Since Oaklee’s 69 day stay in the NICU (of which we were warned about given our pregnancy), I’ve gained and re-gained friends who can say, “Yes, I’ve been there too.” Almost immediately every time we take out a ruler – whose baby was smaller, whose baby was born earlier, whose NICU stay was longer – to know just on what level this comrade can relate. I’ll admit, given our situation, my husband and I struggle to consider a baby “premature” if they did not have to spend time in the NICU or if they were born after 34 weeks.

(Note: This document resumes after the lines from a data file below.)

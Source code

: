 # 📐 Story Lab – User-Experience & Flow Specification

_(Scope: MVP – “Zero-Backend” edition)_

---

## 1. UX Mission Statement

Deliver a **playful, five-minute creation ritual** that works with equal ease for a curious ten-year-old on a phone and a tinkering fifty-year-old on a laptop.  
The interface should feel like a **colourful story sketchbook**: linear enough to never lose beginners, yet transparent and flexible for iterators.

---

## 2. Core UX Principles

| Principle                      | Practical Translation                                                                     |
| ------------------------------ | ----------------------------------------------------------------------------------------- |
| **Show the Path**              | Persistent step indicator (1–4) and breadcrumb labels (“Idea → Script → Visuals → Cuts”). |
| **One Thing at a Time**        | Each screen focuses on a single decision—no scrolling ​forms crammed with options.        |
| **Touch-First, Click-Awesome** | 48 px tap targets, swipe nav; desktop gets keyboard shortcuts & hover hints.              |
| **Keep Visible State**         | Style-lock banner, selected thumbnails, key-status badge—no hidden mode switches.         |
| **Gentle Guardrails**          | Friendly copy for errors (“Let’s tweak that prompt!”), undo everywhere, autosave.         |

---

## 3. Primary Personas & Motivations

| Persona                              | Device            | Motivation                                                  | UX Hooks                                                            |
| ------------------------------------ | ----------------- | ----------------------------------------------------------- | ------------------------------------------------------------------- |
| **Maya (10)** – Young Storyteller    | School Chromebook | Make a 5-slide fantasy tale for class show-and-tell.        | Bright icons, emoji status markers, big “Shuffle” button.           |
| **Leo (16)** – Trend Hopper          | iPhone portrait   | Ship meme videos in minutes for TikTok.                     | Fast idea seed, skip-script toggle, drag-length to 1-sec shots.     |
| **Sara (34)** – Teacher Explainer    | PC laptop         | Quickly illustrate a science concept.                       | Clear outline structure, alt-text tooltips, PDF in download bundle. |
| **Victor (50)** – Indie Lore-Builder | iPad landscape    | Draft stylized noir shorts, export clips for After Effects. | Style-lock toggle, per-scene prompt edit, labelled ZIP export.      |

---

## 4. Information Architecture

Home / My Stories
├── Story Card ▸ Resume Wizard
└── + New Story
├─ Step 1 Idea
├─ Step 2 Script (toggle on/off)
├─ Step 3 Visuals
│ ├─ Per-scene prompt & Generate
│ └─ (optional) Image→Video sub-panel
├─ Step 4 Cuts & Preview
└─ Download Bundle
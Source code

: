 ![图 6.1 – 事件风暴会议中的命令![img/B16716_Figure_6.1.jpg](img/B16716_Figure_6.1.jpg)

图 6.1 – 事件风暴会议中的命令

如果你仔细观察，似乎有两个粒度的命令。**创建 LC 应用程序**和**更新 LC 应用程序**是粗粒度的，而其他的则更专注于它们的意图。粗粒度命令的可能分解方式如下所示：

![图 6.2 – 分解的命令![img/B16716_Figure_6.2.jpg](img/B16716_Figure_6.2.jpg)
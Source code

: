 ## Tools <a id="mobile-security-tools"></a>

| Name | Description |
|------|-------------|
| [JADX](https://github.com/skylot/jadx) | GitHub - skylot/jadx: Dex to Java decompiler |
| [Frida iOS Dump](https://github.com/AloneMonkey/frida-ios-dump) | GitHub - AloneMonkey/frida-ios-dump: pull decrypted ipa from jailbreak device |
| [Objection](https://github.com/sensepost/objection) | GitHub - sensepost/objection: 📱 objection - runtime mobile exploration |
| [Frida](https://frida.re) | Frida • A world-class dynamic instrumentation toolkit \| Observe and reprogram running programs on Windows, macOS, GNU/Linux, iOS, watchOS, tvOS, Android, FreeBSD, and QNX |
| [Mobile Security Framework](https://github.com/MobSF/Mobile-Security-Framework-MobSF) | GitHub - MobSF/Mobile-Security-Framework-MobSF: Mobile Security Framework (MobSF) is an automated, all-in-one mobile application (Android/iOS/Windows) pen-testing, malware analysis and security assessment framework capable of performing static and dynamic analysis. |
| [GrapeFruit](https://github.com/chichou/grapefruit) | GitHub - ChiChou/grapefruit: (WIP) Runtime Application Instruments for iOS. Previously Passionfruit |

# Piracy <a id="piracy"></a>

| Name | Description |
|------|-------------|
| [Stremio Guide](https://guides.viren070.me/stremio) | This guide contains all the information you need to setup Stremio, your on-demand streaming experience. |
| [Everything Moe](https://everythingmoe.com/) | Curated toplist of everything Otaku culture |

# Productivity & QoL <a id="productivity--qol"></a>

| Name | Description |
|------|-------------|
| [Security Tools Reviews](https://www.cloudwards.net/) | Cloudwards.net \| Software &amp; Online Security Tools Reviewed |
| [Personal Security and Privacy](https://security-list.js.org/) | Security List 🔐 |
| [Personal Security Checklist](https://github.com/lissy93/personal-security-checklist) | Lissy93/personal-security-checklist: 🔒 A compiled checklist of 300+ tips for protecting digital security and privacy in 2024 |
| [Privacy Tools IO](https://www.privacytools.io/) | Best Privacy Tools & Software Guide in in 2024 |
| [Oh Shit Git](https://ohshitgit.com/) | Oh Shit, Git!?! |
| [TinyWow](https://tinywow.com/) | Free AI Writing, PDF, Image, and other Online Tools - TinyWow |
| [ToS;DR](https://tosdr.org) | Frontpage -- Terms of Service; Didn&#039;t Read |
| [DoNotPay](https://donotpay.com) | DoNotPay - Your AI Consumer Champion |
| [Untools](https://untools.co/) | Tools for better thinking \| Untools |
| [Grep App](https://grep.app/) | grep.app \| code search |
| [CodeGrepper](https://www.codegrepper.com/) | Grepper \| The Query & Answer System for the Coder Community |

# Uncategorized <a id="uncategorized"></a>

But the truth is, if you’ve had a child in the NICU, you’ve seen something you can’t unsee. Even when my child was on the up and up, I sobbed listening to the grandma sing Jesus Loves Me to the three pound baby whom doctors had been swarming just hours before as he came out of surgery. Even when my child was coming home, I watched a mom and dad spend their last day with the daughter they’d never bring home. While our NICU stay was long, I truly believe you could have the peachiest, little NICU stay and still be changed by your experience. If your child has been in the NICU, your child has been a patient in an entire area of a hospital dedicated to saving the lives of the freshest of babes, often too fresh. The things you see, the vibes you feel, the stories you hear… you don’t get these anywhere else.

NICU stays end on all sorts of levels of positivity and negativity, but each one changes the people involved.

I hope your experience with it is limited to our story or the stories of friends or family members who’ve already done their time. It’s NICU Awareness Day, but I pray you never have to be aware of what that world looks like.

Still, should you ever find yourself there, I wish I could remind you daily that God gives life out of muck and mire. It doesn’t always look like it did for us – the literal life of our daughter – but He’s there, and He has purpose.